Electrorheological effect of carbonaceous materials with hierarchical porous structures

https://doi.org/10.1016/j.colsurfa.2009.02.036Get rights and content

Abstract

Carbonaceous materials with different hierarchical porous structures for electrorheological (ER) dispersed phase have been synthesized by carbonization of as-prepared starch/silica precurser at different temperatures. The N2 adsorption isotherms show that Cmeso-700 and Cmeso-500 particles have the BET surface areas of 1028 and 603 m2 g−1, respectively. They both have the mesoporous pores with size of about 4.6 nm and the microporous pores (1.1 and 1.5 nm, respectively). The BET surface areas and C/O atomic ratio of porous carbon materials can be increased with the carbonization temperatures. The rheological measurements indicate that the Cmeso-700 and Cmeso-500 ERF have the better ER effect resulted from their hierarchical porous structures. The shear stress of Cmeso-700 ERF is 900 Pa at 1000 s−1 under 3 kV mm−1, which is almost 4.5 times larger than that of Cmicro-350 ERF. The mesoporous carbon ERFs also show the better sedimentation stability than microporous carbon ERFs. The different ER effect of carbonaceous particles may derive from their different dielectric polarization property induced by the hierarchical porous structures.

Introduction

Electrorheological fluid (ERF) is a kind of novel intelligent soft matter as a two-phase suspension system formed by solid particles dispersing in the insulating medium oil. It can transform between a liquid-like state and a solid-like state under the external electric fields within several milliseconds and can be used in various industries [1], [2], [3]. Many kinds of organic or inorganic particles and their composites [4], [5], [6] have been used as the ER materials. In recent years, more attention have been paid on particles possessing of some specific structures, for the surface and interface polarization associated to the ER effects have been promoted by these structures. Zhao and Yin [7] developed the rare-earth-doped titania ER materials according to the dielectric design and found the distinct enhancement in their yield stress due to defect and impurities of TiO2 doping with different valent Cr ions. Furthermore, the mesoporous rare-earth-doped TiO2 particle [8] have been proofed to have high ER activity in which both the active internal structure and interface or surface structure merit the pursuit of suitable dielectric and conduction properties of the particles. To improve the dielectric response of particles, new kind particles with core-shell structures were introduced and obtained a lot of success [9], [10]. The nano-microscale complex structures [11] were also developed to improve the wettability and dielectric property of nanopapilla particles which was important to their ER effects. It is found that the mesoporous structures within the TiO2 particles can improve the surface polarization ability and the anti-sedimentation capability, which can lead to a higher ER effect [8]. In addition, carbonaceous materials have shown some improvements in ER fields [12], [13], [14], [15], but these conventional materials only have the microporous structures regardless of their originals and preparation.
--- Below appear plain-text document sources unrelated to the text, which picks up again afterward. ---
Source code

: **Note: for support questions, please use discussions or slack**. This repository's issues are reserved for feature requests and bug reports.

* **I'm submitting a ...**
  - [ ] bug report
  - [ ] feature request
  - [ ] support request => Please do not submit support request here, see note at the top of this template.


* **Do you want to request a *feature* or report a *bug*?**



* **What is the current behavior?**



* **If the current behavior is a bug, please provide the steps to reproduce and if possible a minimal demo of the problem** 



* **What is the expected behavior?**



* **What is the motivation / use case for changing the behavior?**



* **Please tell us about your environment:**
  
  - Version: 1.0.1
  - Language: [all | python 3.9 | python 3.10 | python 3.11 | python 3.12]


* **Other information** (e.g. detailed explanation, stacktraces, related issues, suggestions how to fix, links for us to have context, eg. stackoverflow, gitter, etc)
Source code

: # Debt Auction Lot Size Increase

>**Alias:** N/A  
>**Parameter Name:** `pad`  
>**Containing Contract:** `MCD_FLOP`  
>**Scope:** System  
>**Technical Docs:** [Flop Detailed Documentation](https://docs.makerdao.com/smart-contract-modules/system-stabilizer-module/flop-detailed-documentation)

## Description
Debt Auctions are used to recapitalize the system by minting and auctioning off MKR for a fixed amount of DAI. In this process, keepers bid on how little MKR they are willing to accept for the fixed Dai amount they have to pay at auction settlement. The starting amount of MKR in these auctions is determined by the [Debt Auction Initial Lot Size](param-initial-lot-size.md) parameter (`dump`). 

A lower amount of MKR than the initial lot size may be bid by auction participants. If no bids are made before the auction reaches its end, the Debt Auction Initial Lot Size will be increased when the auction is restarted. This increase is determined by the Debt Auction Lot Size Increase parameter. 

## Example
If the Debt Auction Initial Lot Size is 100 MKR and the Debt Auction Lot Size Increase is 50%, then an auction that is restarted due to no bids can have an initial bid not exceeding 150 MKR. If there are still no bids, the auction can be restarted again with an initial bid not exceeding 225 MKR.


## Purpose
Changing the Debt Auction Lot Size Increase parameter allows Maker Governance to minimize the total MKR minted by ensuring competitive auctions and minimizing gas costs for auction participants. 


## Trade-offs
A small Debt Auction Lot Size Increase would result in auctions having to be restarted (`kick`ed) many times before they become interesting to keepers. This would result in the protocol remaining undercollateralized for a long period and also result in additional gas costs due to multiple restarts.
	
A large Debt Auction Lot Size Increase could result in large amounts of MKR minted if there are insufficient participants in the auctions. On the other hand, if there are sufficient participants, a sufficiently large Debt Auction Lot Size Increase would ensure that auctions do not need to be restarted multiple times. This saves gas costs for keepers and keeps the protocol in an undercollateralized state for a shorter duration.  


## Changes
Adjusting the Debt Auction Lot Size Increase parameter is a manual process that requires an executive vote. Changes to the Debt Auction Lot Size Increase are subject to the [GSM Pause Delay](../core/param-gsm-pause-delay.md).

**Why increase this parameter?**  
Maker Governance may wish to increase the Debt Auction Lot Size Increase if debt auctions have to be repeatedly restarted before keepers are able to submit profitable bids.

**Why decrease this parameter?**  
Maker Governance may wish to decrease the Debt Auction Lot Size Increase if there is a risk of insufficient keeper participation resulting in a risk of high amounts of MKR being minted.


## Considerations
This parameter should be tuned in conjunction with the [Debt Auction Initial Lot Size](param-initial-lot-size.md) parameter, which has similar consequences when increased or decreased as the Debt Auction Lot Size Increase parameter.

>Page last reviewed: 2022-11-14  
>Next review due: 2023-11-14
The correlations between ER activities and the hierarchical porous structures, such as micro/meso or meso/macro-hierarchical porous structures are few or no reported. It needs further understanding to realize the effect of the various porosity. By dint of carbonization of as-prepared starch/silica composites, the micro/meso-hierarchical porous structures carbonaceous materials were synthesized and used to reveal the relationship between ER effect and the intrinsic structures of the particles.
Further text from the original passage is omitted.